* Data provided
-.-.-

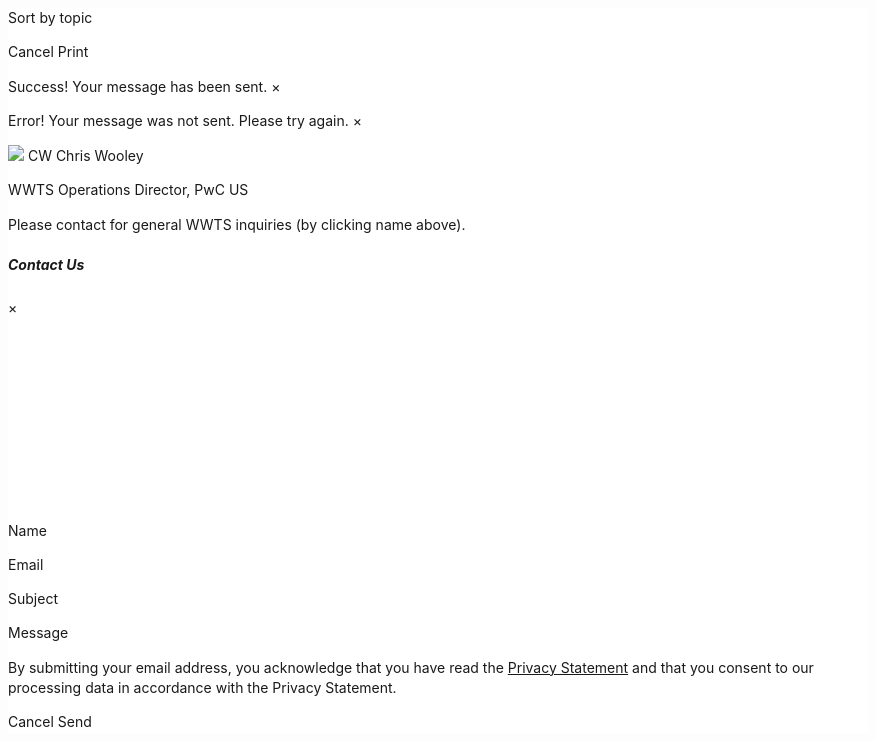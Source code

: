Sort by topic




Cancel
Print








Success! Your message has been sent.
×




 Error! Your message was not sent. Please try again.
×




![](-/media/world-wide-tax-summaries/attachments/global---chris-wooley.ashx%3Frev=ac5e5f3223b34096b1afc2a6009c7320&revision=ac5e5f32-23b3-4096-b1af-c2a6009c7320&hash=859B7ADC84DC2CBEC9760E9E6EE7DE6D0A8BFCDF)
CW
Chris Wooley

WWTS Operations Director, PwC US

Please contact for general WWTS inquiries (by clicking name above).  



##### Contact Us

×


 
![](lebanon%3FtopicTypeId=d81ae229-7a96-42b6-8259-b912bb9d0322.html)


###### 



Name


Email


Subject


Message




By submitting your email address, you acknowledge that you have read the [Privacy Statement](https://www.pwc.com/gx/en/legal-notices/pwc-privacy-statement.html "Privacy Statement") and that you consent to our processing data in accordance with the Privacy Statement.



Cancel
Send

-.-.-

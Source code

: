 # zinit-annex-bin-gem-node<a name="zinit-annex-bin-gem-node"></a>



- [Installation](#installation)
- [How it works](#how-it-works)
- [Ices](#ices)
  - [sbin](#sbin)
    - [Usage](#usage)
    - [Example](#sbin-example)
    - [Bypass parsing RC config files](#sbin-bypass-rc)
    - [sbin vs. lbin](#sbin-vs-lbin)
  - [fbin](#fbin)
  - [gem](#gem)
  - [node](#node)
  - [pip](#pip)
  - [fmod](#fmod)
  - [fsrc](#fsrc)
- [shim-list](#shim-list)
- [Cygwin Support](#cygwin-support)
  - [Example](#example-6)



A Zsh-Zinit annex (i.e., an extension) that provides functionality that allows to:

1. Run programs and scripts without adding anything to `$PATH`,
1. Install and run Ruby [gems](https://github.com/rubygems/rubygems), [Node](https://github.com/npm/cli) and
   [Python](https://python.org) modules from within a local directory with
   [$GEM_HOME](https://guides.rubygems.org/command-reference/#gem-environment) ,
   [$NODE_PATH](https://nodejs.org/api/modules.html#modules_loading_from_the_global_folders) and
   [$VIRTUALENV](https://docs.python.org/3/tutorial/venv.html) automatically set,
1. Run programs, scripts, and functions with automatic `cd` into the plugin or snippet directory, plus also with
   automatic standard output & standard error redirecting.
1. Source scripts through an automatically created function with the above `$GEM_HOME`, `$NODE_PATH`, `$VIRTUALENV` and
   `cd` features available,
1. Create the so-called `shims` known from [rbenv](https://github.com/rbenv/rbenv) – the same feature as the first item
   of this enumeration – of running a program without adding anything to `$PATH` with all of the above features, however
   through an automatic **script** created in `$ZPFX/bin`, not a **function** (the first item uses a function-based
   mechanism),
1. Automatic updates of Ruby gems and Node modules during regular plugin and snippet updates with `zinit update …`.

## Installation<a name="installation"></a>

-.-.-

* Required action
Your answer should consist only of the lines above between the line holding "- [fsrc](#fsrc)" and the line holding "[Python](https://python.org) modules from", inclusive, each transcribed exactly.

* The answer
  - [fsrc](#fsrc)
- [shim-list](#shim-list)
- [Cygwin Support](#cygwin-support)
  - [Example](#example-6)



A Zsh-Zinit annex (i.e., an extension) that provides functionality that allows to:

1. Run programs and scripts without adding anything to `$PATH`,
1. Install and run Ruby [gems](https://github.com/rubygems/rubygems), [Node](https://github.com/npm/cli) and
   [Python](https://python.org) modules from within a local directory with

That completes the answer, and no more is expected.